[[ Data under study, beginning ]]

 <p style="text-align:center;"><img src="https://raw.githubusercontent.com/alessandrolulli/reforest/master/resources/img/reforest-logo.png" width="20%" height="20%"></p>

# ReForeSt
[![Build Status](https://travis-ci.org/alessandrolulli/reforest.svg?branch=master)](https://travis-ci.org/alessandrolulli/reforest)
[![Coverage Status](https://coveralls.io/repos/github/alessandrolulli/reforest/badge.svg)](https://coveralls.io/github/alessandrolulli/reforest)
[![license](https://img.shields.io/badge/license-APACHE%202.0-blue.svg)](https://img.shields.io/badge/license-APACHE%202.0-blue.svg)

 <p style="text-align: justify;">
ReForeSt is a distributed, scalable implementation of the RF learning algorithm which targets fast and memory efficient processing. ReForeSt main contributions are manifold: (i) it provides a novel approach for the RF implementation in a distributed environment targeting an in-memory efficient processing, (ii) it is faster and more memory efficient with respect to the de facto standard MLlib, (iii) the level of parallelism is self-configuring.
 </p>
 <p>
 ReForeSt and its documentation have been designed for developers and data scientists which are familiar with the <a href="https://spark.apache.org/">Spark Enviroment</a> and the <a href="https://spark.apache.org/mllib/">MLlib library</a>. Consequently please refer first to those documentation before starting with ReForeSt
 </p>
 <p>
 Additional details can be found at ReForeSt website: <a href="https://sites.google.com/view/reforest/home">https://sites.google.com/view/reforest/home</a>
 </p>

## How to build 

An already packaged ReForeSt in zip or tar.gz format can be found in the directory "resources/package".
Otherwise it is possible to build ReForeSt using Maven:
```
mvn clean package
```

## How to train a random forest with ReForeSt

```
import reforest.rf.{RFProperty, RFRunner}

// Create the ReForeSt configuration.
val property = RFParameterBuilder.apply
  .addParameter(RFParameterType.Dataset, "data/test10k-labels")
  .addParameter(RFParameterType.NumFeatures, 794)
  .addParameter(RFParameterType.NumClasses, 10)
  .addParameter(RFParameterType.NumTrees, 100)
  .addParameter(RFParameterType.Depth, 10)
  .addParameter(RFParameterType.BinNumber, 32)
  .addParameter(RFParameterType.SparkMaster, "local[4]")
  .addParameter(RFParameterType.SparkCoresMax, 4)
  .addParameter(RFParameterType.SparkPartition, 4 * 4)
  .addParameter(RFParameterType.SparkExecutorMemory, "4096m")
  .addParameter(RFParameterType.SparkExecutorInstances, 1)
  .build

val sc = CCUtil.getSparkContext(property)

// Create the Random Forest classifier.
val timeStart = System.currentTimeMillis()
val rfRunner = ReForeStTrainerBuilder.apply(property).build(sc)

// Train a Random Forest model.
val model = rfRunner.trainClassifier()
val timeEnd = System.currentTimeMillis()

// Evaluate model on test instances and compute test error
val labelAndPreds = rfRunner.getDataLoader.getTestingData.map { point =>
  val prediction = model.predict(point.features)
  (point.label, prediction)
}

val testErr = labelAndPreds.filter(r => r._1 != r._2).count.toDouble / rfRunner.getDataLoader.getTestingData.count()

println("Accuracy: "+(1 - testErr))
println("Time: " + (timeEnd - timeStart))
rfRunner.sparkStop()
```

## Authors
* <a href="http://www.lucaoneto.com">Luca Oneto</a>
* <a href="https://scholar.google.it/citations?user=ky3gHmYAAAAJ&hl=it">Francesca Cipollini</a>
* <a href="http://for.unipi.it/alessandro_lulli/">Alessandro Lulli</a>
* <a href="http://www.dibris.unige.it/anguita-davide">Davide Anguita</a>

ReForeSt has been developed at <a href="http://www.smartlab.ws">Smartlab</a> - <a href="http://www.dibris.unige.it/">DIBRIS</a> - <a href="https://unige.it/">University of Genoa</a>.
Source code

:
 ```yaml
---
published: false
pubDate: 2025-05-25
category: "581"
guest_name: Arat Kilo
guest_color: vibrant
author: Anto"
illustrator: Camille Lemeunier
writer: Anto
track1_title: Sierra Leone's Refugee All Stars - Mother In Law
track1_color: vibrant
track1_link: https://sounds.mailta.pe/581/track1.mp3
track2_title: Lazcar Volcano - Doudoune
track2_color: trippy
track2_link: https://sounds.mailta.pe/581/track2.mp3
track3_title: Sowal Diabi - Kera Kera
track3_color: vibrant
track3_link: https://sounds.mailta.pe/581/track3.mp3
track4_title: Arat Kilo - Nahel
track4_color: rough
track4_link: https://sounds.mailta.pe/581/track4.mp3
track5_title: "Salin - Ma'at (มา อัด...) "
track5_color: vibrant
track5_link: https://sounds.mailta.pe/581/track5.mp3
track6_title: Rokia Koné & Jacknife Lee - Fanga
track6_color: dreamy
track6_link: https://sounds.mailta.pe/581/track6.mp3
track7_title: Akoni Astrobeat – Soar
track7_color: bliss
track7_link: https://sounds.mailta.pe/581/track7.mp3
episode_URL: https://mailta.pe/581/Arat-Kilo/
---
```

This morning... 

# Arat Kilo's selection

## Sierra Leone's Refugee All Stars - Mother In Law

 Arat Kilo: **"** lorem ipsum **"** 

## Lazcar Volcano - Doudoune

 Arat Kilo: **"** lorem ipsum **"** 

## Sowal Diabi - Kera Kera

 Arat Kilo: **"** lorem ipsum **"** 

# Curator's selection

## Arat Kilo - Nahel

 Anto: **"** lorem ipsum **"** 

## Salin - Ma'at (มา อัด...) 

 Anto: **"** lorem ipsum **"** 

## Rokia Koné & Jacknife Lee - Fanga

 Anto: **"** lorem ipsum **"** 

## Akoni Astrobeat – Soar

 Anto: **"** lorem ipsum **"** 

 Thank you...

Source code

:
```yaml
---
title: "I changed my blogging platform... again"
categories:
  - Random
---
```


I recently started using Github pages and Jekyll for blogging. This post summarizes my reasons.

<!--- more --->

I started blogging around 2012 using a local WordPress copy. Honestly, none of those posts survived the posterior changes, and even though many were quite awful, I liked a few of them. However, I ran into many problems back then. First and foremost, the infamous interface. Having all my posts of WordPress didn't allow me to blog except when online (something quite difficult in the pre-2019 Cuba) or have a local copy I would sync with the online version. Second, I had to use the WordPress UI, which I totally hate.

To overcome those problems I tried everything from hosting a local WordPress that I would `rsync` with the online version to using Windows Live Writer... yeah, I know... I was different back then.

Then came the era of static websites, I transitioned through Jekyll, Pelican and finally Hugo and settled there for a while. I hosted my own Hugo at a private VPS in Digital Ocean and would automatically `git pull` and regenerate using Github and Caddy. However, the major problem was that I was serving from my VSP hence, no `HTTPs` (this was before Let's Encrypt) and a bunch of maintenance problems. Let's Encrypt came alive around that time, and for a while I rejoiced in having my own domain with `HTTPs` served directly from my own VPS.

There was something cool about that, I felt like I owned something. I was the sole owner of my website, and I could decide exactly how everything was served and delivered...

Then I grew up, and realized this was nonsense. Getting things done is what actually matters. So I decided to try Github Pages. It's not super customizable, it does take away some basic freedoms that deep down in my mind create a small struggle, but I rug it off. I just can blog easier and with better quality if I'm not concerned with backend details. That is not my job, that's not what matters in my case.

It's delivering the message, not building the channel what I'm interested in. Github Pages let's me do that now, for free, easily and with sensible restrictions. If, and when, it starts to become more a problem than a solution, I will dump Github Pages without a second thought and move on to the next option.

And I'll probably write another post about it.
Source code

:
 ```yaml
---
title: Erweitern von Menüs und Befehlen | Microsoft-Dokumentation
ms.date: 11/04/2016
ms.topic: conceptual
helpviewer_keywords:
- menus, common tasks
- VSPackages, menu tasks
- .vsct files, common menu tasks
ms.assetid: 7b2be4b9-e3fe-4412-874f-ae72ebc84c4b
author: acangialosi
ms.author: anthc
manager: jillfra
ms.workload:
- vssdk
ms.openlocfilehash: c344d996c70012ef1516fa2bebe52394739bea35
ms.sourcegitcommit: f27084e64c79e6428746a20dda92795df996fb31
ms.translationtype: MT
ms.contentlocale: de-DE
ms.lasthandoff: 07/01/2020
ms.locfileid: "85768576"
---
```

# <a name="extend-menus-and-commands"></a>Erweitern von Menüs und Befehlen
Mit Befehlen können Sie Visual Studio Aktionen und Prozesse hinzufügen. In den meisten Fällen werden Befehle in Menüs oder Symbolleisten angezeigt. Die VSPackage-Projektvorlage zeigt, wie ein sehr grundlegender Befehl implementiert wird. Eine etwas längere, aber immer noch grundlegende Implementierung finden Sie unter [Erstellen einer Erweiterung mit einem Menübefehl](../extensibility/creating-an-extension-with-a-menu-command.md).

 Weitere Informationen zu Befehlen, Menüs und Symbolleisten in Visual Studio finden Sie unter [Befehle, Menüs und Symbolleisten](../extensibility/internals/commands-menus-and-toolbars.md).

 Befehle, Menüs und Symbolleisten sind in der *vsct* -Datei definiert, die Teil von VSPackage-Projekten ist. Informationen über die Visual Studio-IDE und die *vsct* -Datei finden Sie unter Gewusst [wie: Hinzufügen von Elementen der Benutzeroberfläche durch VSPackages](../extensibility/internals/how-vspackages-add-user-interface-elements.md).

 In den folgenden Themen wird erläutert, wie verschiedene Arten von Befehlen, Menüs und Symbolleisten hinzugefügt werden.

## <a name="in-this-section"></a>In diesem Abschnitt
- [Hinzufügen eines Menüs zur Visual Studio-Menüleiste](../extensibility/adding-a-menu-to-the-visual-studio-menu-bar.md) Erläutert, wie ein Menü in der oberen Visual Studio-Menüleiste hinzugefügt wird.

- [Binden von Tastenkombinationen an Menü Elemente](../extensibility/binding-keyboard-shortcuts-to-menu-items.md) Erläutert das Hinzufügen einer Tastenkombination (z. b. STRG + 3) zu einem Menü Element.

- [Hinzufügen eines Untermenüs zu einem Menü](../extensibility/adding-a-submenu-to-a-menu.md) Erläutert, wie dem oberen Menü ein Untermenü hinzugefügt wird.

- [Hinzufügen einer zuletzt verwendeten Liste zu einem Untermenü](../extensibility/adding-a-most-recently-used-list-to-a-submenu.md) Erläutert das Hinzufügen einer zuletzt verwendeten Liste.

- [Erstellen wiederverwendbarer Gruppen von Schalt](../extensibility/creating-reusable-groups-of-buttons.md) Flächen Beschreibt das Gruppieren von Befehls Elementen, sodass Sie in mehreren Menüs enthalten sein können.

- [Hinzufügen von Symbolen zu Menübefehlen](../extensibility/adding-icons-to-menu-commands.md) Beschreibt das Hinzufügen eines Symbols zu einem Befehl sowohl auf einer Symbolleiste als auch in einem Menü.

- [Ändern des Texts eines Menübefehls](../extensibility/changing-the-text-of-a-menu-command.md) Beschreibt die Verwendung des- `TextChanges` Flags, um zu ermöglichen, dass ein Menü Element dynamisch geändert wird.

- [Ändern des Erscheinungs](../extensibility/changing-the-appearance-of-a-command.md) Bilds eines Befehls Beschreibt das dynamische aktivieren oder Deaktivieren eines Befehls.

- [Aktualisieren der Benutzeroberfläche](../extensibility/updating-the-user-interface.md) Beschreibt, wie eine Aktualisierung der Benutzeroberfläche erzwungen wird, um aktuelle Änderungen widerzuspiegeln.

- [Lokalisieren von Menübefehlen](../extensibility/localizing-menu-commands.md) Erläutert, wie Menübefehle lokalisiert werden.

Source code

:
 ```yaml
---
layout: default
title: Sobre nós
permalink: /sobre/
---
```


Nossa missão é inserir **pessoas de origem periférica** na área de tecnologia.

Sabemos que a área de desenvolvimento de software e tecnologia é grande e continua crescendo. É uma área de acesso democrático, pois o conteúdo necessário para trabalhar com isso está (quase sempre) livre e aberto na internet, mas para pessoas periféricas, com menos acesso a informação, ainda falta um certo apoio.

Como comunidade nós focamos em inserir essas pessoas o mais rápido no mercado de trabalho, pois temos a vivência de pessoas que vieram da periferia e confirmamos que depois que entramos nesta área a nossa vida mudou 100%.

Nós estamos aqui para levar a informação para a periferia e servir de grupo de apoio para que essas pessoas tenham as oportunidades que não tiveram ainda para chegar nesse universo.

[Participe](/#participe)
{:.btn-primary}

[[ Data under study, end ]]

# [What is being asked]
All lines from the listing above that include "tecnologia" should be shown.

# [Finished task]
Nossa missão é inserir **pessoas de origem periférica** na área de tecnologia.
Sabemos que a área de desenvolvimento de software e tecnologia é grande e continua crescendo. É uma área de acesso democrático, pois o conteúdo necessário para trabalhar com isso está (quase sempre) livre e aberto na internet, mas para pessoas periféricas, com menos acesso a informação, ainda falta um certo apoio.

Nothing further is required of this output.